The Mama Memoirs: On Having Two Kids
Today I'm linking up with Mandy for her new bi-weekly feature on all things motherhood. I feel as if I talk about motherhood 24/7, so a link-up like this shouldn't be a problem for me!
Today I thought I would hash out my feelings about being a mom of two. I've had almost 5 months to settle into this new role of mine, and I've gotta say......I think I'm doin' alright!
I'm sure that I had certain expectations of what life would be like going from one child to two. In fact, I think I was pretty intimidated. I had heard so many stories of moms just losing it (or feeling like they were losing it) when they brought their second child home, or that the family dynamic would change drastically and some moms I talked to just sounded genuinely overwhelmed. I guess you could say that in my mental and emotional preparation before bringing home my son, I prepared for the worst.

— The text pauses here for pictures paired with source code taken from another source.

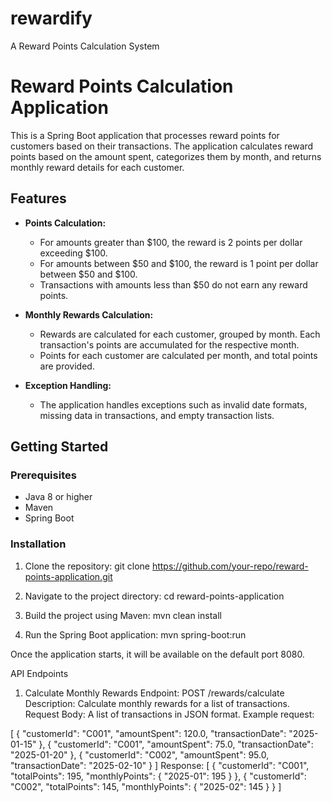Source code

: # rewardify
A Reward Points Calculation System
# Reward Points Calculation Application

This is a Spring Boot application that processes reward points for customers based on their transactions. The application calculates reward points based on the amount spent, categorizes them by month, and returns monthly reward details for each customer.

## Features

- **Points Calculation:**  
  - For amounts greater than $100, the reward is 2 points per dollar exceeding $100.
  - For amounts between $50 and $100, the reward is 1 point per dollar between $50 and $100.
  - Transactions with amounts less than $50 do not earn any reward points.

- **Monthly Rewards Calculation:**  
  - Rewards are calculated for each customer, grouped by month. Each transaction's points are accumulated for the respective month.
  - Points for each customer are calculated per month, and total points are provided.

- **Exception Handling:**  
  - The application handles exceptions such as invalid date formats, missing data in transactions, and empty transaction lists.

## Getting Started

### Prerequisites

- Java 8 or higher
- Maven
- Spring Boot

### Installation

1. Clone the repository:
git clone https://github.com/your-repo/reward-points-application.git

2. Navigate to the project directory:
cd reward-points-application

3. Build the project using Maven:
mvn clean install

4. Run the Spring Boot application:
mvn spring-boot:run

Once the application starts, it will be available on the default port 8080.

API Endpoints
1. Calculate Monthly Rewards
   Endpoint: POST /rewards/calculate
   Description: Calculate monthly rewards for a list of transactions.
   Request Body: A list of transactions in JSON format.
   Example request:

[
{
"customerId": "C001",
"amountSpent": 120.0,
"transactionDate": "2025-01-15"
},
{
"customerId": "C001",
"amountSpent": 75.0,
"transactionDate": "2025-01-20"
},
{
"customerId": "C002",
"amountSpent": 95.0,
"transactionDate": "2025-02-10"
}
]
Response:
[
{
"customerId": "C001",
"totalPoints": 195,
"monthlyPoints": {
"2025-01": 195
}
},
{
"customerId": "C002",
"totalPoints": 145,
"monthlyPoints": {
"2025-02": 145
}
}
]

I fully expected Elliott to become a tiny terror and end up hating me and Scott and her brand new brother. Thankfully, that wasn't the case. I fully expected me to not be able to "deal" with a new baby, housework, caring for my family, and eventually going back to work. Again, this wasn't the case. I fully expected to spin out of control into an ugly case of post-partum depression and miss out on so many joyous family memories. I'm ever so grateful that this, too, was not the case.
In the end, I'm glad that I may have over-thought things and perhaps psyched myself out a little bit. Because reality has turned out to be so much better than what I pictured it was going to be like! Don't get me wrong, last weekend I spent the entire weekend holed up in the house, cleaning up vomit and poop from my poor sick three-year old and 4-month-old and I didn't get to shower once or even prepare a nutritious meal for myself or my family. You can imagine how my house and social calendar looked after a weekend like that, too. But on the whole, this life is amazing! Adding a second child is definitely more work, but I don't have any scary stories to tell or any moments of wishing we could go back to a family of three. I am so blessed that I get to raise these two children. Each day, even if I'm tired from a long day at work or I'm exhausted from dealing with tantrums or teething babies, I think how wonderful it is that I get to be a part of these two precious lives!

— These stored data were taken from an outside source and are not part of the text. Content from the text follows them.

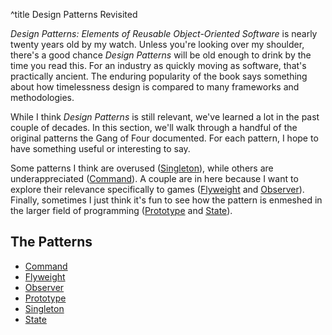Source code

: ^title Design Patterns Revisited

*Design Patterns: Elements of Reusable Object-Oriented Software* is nearly
twenty years old by my watch. Unless you're looking over my shoulder, there's a
good chance *Design Patterns* will be old enough to drink by the time you read
this. For an industry as quickly moving as software, that's practically ancient.
The enduring popularity of the book says something about how timelessness design
is compared to many frameworks and methodologies.

While I think *Design Patterns* is still relevant, we've learned a lot in the
past couple of decades. In this section, we'll walk through a handful of the
original patterns the Gang of Four documented. For each pattern, I hope to have
something useful or interesting to say.

Some patterns I think are overused (<a href="singleton.html">Singleton</a>),
while others are underappreciated (<a href="command.html">Command</a>). A couple
are in here because I want to explore their relevance specifically to games (<a
href="flyweight.html">Flyweight</a> and <a href="observer.html">Observer</a>).
Finally, sometimes I just think it's fun to see how the pattern is enmeshed in
the larger field of programming (<a href="prototype.html">Prototype</a> and <a
href="state.html">State</a>).

## The Patterns

  * [Command](command.html)
  * [Flyweight](flyweight.html)
  * [Observer](observer.html)
  * [Prototype](prototype.html)
  * [Singleton](singleton.html)
  * [State](state.html)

I think my favorite part of being a mom of two (so far) is seeing their similarities and differences. I pull out Elliott's baby book almost once a week and compare weights or milestones or even their bedtime routines. I cherish the differences and make note of the cute similarities. I don't want to forget a single moment!
Whether you have one child or five, or you're a dedicated mama to a precious pup, I'm sure you can understand the feeling of absolute gratitude when you look at the one(s) you love so much. There's really nothing like it in the world!
2 comments:
I am guilty of feeling completely overwhelmed for the first month or two after Easton was born. And there were times when I did totally lose my mind. But right around 4-5 months was when I finally snapped out of and and realized "hey, I got this!" I think a lot of it was that I had set myself up for failure by expecting the worst. Looking back, it wasn't as bad as it felt in those out-of-control moments. And now?? Life is amazing. Being a Mom of two is the most incredible experience ever. We've got our groove and the kids are playing together and love each other so much, and I wouldn't trade it for anything!!

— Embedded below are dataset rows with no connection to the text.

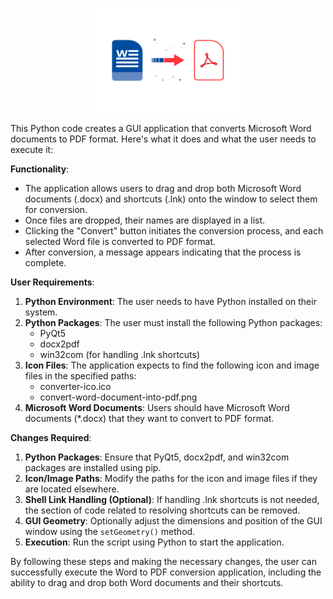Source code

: 
<p align="center">
  <img src="https://github.com/Monteleone/converter_word2pdf/blob/main/convert-word-document-into-pdf.png" width="250">
</p>




This Python code creates a GUI application that converts Microsoft Word documents to PDF format. Here's what it does and what the user needs to execute it:

**Functionality**:

-   The application allows users to drag and drop both Microsoft Word documents (.docx) and shortcuts (.lnk) onto the window to select them for conversion.
-   Once files are dropped, their names are displayed in a list.
-   Clicking the "Convert" button initiates the conversion process, and each selected Word file is converted to PDF format.
-   After conversion, a message appears indicating that the process is complete.

**User Requirements**:

1.  **Python Environment**: The user needs to have Python installed on their system.
2.  **Python Packages**: The user must install the following Python packages:
    -   PyQt5
    -   docx2pdf
    -   win32com (for handling .lnk shortcuts)
3.  **Icon Files**: The application expects to find the following icon and image files in the specified paths:
    -   converter-ico.ico
    -   convert-word-document-into-pdf.png
4.  **Microsoft Word Documents**: Users should have Microsoft Word documents (*.docx) that they want to convert to PDF format.

**Changes Required**:

1.  **Python Packages**: Ensure that PyQt5, docx2pdf, and win32com packages are installed using pip.
2.  **Icon/Image Paths**: Modify the paths for the icon and image files if they are located elsewhere.
3.  **Shell Link Handling (Optional)**: If handling .lnk shortcuts is not needed, the section of code related to resolving shortcuts can be removed.
4.  **GUI Geometry**: Optionally adjust the dimensions and position of the GUI window using the `setGeometry()` method.
5.  **Execution**: Run the script using Python to start the application.

By following these steps and making the necessary changes, the user can successfully execute the Word to PDF conversion application, including the ability to drag and drop both Word documents and their shortcuts.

Thanks for linking up this week!! :)
I think I approached having a second kid the same way. I was so worried things would be a disaster, that really anything short of that was going to be good. I'm also loving seeing the similarities and differences in my kids, especially both being boys. Having two doubles everything- the worry and stress of course, but also the fun and love. Cheesy, right? But so true, lol.